Laser-powered spacecraft swarm to search for interstellar life
A swarm of tiny spacecraft could travel through interstellar space to reach our nearest star beyond the Sun, under plans being funded by Nasa.
Florida-based Space Initiatives is proposing sending thousands of miniature probes to Proxima B, a potentially habitable planet in the Proxima Centauri star system which is nearly 4.3 light years (or 25 trillion miles) from Earth.
With current technology, it would take around 30,000 years to reach the system, but scientists believe the nano-craft could be fitted with tiny sails and pushed by laser beams.
Professor Stephen Hawking proposed a similar idea before his death, who suggested that a 100 gigawatt beam of light could accelerate the tiny craft to speeds of 100 million miles per hour.
It would cut the journey time to around 20 years, and once there, the swarm could sweep over Proxima B, looking for signs of alien life, or even civilisations.
The idea has been picked out for funding by Nasa’s Innovative Advanced Concepts (NIAC) programme which fosters pioneering ideas, and in the past, has led to developments like the Ingenuity helicopter, currently being flown on Mars.

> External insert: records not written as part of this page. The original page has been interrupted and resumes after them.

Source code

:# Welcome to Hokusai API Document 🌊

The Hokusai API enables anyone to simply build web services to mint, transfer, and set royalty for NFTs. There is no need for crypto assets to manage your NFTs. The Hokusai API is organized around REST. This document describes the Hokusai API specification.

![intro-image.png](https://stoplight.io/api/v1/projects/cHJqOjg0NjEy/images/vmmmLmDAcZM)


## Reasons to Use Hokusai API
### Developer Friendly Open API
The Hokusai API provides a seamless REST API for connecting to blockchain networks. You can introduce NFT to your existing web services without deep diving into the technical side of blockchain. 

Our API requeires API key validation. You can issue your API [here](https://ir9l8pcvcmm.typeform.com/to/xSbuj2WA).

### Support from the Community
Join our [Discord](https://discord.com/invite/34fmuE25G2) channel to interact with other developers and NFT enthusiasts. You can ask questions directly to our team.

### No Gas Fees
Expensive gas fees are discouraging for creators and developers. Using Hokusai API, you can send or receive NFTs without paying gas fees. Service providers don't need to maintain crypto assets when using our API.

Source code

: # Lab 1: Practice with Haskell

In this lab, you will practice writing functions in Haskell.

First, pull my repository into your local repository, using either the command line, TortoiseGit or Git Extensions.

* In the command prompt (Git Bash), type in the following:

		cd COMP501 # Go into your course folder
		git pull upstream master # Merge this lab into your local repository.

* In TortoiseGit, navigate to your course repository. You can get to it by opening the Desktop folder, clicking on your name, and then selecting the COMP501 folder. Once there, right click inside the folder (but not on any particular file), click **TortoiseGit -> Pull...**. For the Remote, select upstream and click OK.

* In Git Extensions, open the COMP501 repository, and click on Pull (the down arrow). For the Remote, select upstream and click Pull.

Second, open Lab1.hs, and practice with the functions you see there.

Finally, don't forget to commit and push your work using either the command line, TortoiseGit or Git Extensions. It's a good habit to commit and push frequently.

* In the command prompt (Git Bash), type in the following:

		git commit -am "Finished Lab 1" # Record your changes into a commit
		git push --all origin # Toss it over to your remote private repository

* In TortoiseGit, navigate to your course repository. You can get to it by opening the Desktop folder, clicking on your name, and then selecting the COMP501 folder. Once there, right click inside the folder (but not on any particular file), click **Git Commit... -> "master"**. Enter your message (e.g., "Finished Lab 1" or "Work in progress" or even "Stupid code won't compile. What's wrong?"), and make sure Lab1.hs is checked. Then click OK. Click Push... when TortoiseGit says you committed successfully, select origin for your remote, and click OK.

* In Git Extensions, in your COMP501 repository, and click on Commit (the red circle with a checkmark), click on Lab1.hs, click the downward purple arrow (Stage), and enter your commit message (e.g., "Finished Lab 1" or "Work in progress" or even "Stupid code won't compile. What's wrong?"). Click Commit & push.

Thomas Eubanks, of Space Initiatives Inc, said: “Tiny gram-scale interstellar probes pushed by laser light are likely to be the only technology capable of reaching another star this century.
“We presuppose availability by mid-century of a laser beamer powerful enough to boost a few grams to relativistic speed, lasersails robust enough to survive launch, and terrestrial light buckets big enough to catch our optical signals.
“Then our proposed mission is to fly by our nearest neighbour, the potentially habitable world Proxima b, with a large autonomous swarm of 1000s of tiny probes.”
Although Voyager One has ventured outside the Solar System and is currently in interstellar space, no spaceship has ever reached another star system.
However, even if the swarm reached Proxima B and found signs of life, the huge distances mean it would take at least eight years for a signal to return to Earth.
The team hopes to begin testing swarms of laser-powered nanobots closer to home, such as around the Moon and in the Solar System.
Other projects selected for funding were an electric plane that could take off and land on Mars and a sample return mission to Venus using a solar aircraft.
‘NIAC inspires space-tech ideas’
Fauna Bio, a Californian company, has also been given a grant to study hibernating animals on board the International Space Station (ISS) to see if astronauts could be placed in torpor for long journeys without suffering health problems.
“The daring missions NASA undertakes for the benefit of humanity all begin as just an idea, and NIAC is responsible for inspiring many of those ideas,” said Jim Free, Nasa Associate Administrator.
“The Ingenuity helicopter flying on Mars and instruments on the MarCO deep space CubeSats can trace their lineage back to NIAC, proving there is a path from creative idea to mission success.
“And, while not all these concepts will fly, NASA and our partners worldwide can learn from fresh approaches and may eventually use technologies advanced by NIAC.”